I DO, however, think this (drip feeding stuff) might offer some potential for those who are interested in breeding lots of composting worms without the need for using food waste, manures or commercial feeds. The big question I have is whether or not paper-based bedding materials drenched in a nutrient-rich broth will support worm growth and reproduction to the same extent that some of the more typical “foods” do. Some of you may recall that this is something I’ve briefly explored before (see “Making Microbes” and “Making Microbes – Part II“) – but I don’t think I ever ended up really testing it out all that seriously.
As mentioned in the last Worm IV post, I decided to start using water from my daughter’s fish tank in my drip system. I figured there would be plenty of nitrogen (and likely lots of microbes as well) that could help the carbon-rich bedding materials to break down more quickly – thus offering the worms a more-readily-available food source.

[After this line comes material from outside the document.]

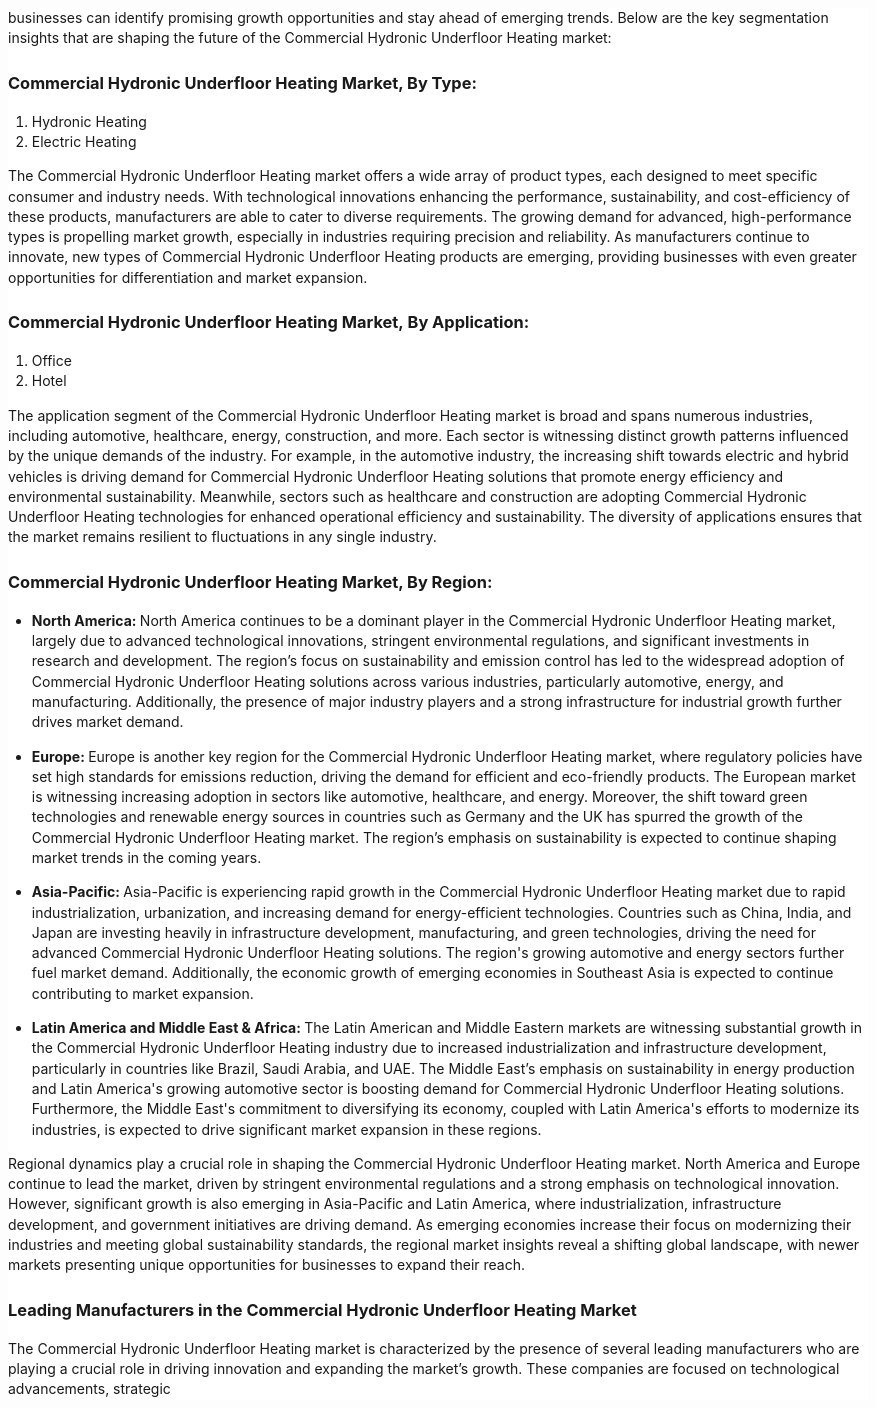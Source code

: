 businesses can identify promising growth opportunities and stay ahead of emerging trends. Below are the key segmentation insights that are shaping the future of the Commercial Hydronic Underfloor Heating market:</p><h3><strong>Commercial Hydronic Underfloor Heating Market, By Type:<br /></strong></h3><ol><li>Hydronic Heating<li> Electric Heating</li></ol><p>The Commercial Hydronic Underfloor Heating market offers a wide array of product types, each designed to meet specific consumer and industry needs. With technological innovations enhancing the performance, sustainability, and cost-efficiency of these products, manufacturers are able to cater to diverse requirements. The growing demand for advanced, high-performance types is propelling market growth, especially in industries requiring precision and reliability. As manufacturers continue to innovate, new types of Commercial Hydronic Underfloor Heating products are emerging, providing businesses with even greater opportunities for differentiation and market expansion.</p><h3>Commercial Hydronic Underfloor Heating Market,&nbsp;By Application:</h3><ol><li>Office<li> Hotel</li></ol><p>The application segment of the Commercial Hydronic Underfloor Heating market is broad and spans numerous industries, including automotive, healthcare, energy, construction, and more. Each sector is witnessing distinct growth patterns influenced by the unique demands of the industry. For example, in the automotive industry, the increasing shift towards electric and hybrid vehicles is driving demand for Commercial Hydronic Underfloor Heating solutions that promote energy efficiency and environmental sustainability. Meanwhile, sectors such as healthcare and construction are adopting Commercial Hydronic Underfloor Heating technologies for enhanced operational efficiency and sustainability. The diversity of applications ensures that the market remains resilient to fluctuations in any single industry.</p><h3>Commercial Hydronic Underfloor Heating Market, By Region:</h3><ul><li><p><strong>North America:&nbsp;</strong>North America continues to be a dominant player in the Commercial Hydronic Underfloor Heating market, largely due to advanced technological innovations, stringent environmental regulations, and significant investments in research and development. The region&rsquo;s focus on sustainability and emission control has led to the widespread adoption of Commercial Hydronic Underfloor Heating solutions across various industries, particularly automotive, energy, and manufacturing. Additionally, the presence of major industry players and a strong infrastructure for industrial growth further drives market demand.</p></li><li><p><strong><strong>Europe:&nbsp;</strong></strong>Europe is another key region for the Commercial Hydronic Underfloor Heating market, where regulatory policies have set high standards for emissions reduction, driving the demand for efficient and eco-friendly products. The European market is witnessing increasing adoption in sectors like automotive, healthcare, and energy. Moreover, the shift toward green technologies and renewable energy sources in countries such as Germany and the UK has spurred the growth of the Commercial Hydronic Underfloor Heating market. The region&rsquo;s emphasis on sustainability is expected to continue shaping market trends in the coming years.</p></li><li><p><strong><strong>Asia-Pacific:&nbsp;</strong></strong>Asia-Pacific is experiencing rapid growth in the Commercial Hydronic Underfloor Heating market due to rapid industrialization, urbanization, and increasing demand for energy-efficient technologies. Countries such as China, India, and Japan are investing heavily in infrastructure development, manufacturing, and green technologies, driving the need for advanced Commercial Hydronic Underfloor Heating solutions. The region's growing automotive and energy sectors further fuel market demand. Additionally, the economic growth of emerging economies in Southeast Asia is expected to continue contributing to market expansion.</p></li><li><p><strong><strong>Latin America and Middle East &amp; Africa:&nbsp;</strong></strong>The Latin American and Middle Eastern markets are witnessing substantial growth in the Commercial Hydronic Underfloor Heating industry due to increased industrialization and infrastructure development, particularly in countries like Brazil, Saudi Arabia, and UAE. The Middle East&rsquo;s emphasis on sustainability in energy production and Latin America's growing automotive sector is boosting demand for Commercial Hydronic Underfloor Heating solutions. Furthermore, the Middle East's commitment to diversifying its economy, coupled with Latin America's efforts to modernize its industries, is expected to drive significant market expansion in these regions.</p></li></ul><p>Regional dynamics play a crucial role in shaping the Commercial Hydronic Underfloor Heating market. North America and Europe continue to lead the market, driven by stringent environmental regulations and a strong emphasis on technological innovation. However, significant growth is also emerging in Asia-Pacific and Latin America, where industrialization, infrastructure development, and government initiatives are driving demand. As emerging economies increase their focus on modernizing their industries and meeting global sustainability standards, the regional market insights reveal a shifting global landscape, with newer markets presenting unique opportunities for businesses to expand their reach.</p><h3><strong>Leading Manufacturers in the Commercial Hydronic Underfloor Heating Market</strong></h3><p>The Commercial Hydronic Underfloor Heating market is characterized by the presence of several leading manufacturers who are playing a crucial role in driving innovation and expanding the market&rsquo;s growth. These companies are focused on technological advancements, strategic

Since then, I’ve taken things a step further and have actually started brewing up my own “microbial soup” in much the same manner as one would brew a compost tea. I put a small clump of dry alpaca manure in a mason jar filled with fish water, then added a small amount of molasses. I am oxygenating the mixture with a small aquarium air pump.
I started the brewing process yesterday morning and checked on the mixture throughout the day, but the only change I noticed was the slight “tea” tinge the water had taken on. The water was still very clear when I took a peek yesterday evening. By this morning, however, the water had become quite cloudy – so I’m confident that the microbial population has increased substantially. I took a whiff just to make sure it wasn’t going anaerobic and couldn’t detect any bad smells, so I think it should be completely safe to use (as I discovered the last time around, adding a stinky brew to a worm bed isn’t necessarily the best idea!).
Aside from continuing to drip down into the Worm Inn, I may also set up a small experimental bin or two. It would be interesting to see how cardboard soaked in this liquid compares (as a worm food) to cardboard soaked in aged tap water.
Anyway – I’ll keep everyone posted!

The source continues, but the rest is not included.